Here is a statement of the second part of the Fundamental Theorem of Calculus (FTC2), from a well-known calculus text (James Stewart, Calculus, 4th ed):
If $f$ is continuous on $[a,b]$, then $\int_a^b f(x) \, dx = F(b)-F(a)$, where $F$ is any [emphasis mine] antiderivative of $f$, that is, a function such that $F'=f$.

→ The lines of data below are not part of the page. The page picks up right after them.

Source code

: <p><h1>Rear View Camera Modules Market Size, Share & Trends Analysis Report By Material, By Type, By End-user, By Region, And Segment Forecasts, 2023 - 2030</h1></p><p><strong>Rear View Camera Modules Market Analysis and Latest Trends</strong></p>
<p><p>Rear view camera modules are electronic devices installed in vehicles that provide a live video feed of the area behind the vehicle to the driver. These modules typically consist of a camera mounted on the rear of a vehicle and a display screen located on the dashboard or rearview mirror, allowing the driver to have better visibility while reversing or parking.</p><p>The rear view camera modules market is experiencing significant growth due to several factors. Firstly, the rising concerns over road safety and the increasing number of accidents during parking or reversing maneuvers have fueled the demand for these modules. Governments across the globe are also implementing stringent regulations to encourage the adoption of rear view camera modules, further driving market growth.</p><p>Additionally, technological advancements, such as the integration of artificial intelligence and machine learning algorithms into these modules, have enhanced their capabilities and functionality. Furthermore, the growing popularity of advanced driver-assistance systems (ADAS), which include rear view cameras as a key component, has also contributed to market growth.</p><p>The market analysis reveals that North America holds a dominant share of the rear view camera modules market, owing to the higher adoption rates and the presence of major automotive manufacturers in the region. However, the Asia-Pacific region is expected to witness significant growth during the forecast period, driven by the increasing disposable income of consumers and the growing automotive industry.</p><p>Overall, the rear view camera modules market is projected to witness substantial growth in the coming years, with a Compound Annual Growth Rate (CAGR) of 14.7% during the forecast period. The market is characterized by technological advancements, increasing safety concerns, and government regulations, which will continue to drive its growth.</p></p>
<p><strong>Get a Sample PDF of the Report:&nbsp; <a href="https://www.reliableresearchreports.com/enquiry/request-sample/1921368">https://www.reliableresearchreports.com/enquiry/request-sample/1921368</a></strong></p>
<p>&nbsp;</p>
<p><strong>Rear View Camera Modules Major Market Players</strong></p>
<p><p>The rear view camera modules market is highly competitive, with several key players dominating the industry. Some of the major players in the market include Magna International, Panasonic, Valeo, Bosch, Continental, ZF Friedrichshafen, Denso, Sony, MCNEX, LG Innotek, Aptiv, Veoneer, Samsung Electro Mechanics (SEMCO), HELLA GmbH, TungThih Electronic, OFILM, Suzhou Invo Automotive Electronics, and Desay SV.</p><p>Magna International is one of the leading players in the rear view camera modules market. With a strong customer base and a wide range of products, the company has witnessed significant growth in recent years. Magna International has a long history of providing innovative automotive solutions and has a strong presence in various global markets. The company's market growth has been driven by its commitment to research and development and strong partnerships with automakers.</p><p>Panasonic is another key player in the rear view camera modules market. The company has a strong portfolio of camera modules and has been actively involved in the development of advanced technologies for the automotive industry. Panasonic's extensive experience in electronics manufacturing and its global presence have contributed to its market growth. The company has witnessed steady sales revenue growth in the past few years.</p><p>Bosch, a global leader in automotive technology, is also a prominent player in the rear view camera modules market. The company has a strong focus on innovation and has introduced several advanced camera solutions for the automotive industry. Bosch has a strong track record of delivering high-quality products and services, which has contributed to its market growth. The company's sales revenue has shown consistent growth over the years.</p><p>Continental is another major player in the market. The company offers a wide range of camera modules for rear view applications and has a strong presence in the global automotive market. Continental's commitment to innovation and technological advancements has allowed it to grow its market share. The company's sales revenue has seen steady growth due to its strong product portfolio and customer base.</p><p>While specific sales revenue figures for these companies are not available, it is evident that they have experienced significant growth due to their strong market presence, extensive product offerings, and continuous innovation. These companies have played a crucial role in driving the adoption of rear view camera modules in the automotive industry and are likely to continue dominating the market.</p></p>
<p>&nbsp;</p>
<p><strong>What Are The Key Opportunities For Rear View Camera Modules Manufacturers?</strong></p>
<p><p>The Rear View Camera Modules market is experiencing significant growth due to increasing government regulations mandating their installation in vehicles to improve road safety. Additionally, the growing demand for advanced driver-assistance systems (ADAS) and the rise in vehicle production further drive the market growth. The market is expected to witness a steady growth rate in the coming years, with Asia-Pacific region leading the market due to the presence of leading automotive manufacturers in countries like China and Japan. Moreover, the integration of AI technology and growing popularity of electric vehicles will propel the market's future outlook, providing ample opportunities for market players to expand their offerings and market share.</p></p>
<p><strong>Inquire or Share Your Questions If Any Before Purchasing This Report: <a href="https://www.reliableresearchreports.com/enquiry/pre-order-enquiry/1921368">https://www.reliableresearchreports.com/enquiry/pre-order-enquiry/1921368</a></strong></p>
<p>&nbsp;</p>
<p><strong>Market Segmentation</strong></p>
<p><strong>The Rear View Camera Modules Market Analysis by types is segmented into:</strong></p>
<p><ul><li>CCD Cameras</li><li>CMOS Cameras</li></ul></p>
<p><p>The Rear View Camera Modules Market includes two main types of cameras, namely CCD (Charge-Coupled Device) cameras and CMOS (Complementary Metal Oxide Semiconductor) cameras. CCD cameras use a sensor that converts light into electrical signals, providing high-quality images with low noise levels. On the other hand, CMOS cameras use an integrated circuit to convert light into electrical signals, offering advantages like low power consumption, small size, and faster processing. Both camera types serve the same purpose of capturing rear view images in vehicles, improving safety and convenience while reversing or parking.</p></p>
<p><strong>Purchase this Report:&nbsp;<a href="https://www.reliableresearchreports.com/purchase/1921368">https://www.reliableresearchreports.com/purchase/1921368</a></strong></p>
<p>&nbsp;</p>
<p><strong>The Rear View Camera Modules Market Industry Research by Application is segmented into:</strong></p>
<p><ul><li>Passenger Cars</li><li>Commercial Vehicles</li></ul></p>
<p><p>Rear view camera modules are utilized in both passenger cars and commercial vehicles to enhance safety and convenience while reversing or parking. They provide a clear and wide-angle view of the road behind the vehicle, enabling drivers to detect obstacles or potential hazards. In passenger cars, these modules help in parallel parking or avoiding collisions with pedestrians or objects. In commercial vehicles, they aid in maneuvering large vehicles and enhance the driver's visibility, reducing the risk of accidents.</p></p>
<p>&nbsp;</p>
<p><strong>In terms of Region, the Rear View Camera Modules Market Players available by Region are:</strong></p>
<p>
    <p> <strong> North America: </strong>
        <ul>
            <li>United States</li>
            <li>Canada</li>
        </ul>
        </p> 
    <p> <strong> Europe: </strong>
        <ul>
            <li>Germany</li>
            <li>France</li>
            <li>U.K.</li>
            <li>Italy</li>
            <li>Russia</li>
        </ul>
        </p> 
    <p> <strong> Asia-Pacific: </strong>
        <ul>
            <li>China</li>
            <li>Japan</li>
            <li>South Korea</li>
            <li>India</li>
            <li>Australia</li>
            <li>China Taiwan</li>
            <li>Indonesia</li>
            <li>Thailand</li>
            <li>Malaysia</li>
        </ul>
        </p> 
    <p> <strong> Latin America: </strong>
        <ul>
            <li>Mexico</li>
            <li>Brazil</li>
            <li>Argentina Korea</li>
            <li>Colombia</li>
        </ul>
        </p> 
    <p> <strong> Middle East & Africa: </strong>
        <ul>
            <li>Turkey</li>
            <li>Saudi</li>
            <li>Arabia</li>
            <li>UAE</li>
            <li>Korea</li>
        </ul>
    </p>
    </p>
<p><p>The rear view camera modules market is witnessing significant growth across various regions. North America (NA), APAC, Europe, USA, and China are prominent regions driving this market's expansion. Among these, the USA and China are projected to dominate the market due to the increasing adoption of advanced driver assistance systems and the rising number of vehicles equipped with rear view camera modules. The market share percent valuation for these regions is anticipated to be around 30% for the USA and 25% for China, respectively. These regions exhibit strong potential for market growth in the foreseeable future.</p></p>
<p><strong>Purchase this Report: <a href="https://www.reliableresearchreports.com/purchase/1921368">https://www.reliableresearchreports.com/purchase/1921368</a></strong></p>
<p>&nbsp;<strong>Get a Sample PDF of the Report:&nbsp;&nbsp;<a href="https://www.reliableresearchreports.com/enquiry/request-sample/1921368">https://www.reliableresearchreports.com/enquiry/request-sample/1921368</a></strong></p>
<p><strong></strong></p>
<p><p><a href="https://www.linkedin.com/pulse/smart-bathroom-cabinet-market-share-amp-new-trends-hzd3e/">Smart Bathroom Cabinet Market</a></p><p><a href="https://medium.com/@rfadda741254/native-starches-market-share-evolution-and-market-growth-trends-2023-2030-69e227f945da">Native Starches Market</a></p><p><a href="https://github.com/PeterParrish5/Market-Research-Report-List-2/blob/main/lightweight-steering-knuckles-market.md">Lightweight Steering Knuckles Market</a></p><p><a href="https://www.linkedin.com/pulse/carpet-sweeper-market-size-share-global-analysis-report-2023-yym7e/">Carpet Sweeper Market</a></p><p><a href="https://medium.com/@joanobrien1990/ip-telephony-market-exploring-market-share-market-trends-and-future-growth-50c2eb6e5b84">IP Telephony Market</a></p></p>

The following, however, seems to give a counterexample.*
Can someone resolve this for me?:
Let $f(x) = \frac{1}{4 \sin (x)+5}$.
$f$ is continuous on $[0, 2 \pi]$:
Consider two antiderivatives of $f$, $F_1$ and $F_2$:
$$F_1(x) = \frac{x}{3}+\frac{2}{3} \tan^{-1}\left(\frac{\cos (x)}{\sin (x)+2}\right)$$
$$F_2(x)=\frac{1}{3} \left(\tan ^{-1}\left(2-\frac{3}{\tan \left(\frac{x}{2}\right)+2}\right)-\tan^{-1}\left(2-\frac{3}{\cot \left(\frac{x}{2}\right)+2}\right)\right).$$
Using Mathematica, I've confirmed that both $F_1'= f$ and $F_2'= f$. According to my reading of the above statement of FTC(2), $\int_0^{2\pi} f (x) \, dx = F_1(2\pi)-F_1(0)= F_2(2\pi)-F_2(0)$
However,
$F_1(2\pi)-F_1(0)=2\pi/3$
$F_2(2\pi)-F_2(0)=0$
Note from the plots below that $F_1$ is continuous on $[a,b]$, while $F_2$ is not. Given all of this, it seems the sufficient condition for $\int_a^b f (x) \, dx = F(b)-F(a)$ is that the antiderivative be continuous on $[a,b]$, not the integrand.
$F_1 =$
$F_2=$
*I've taken this example function from a wolfram.com blog.
Best Answer
A differentiable function is continuous. If your "antiderivative" is not continuous, it is not an antiderivative of a continuous function.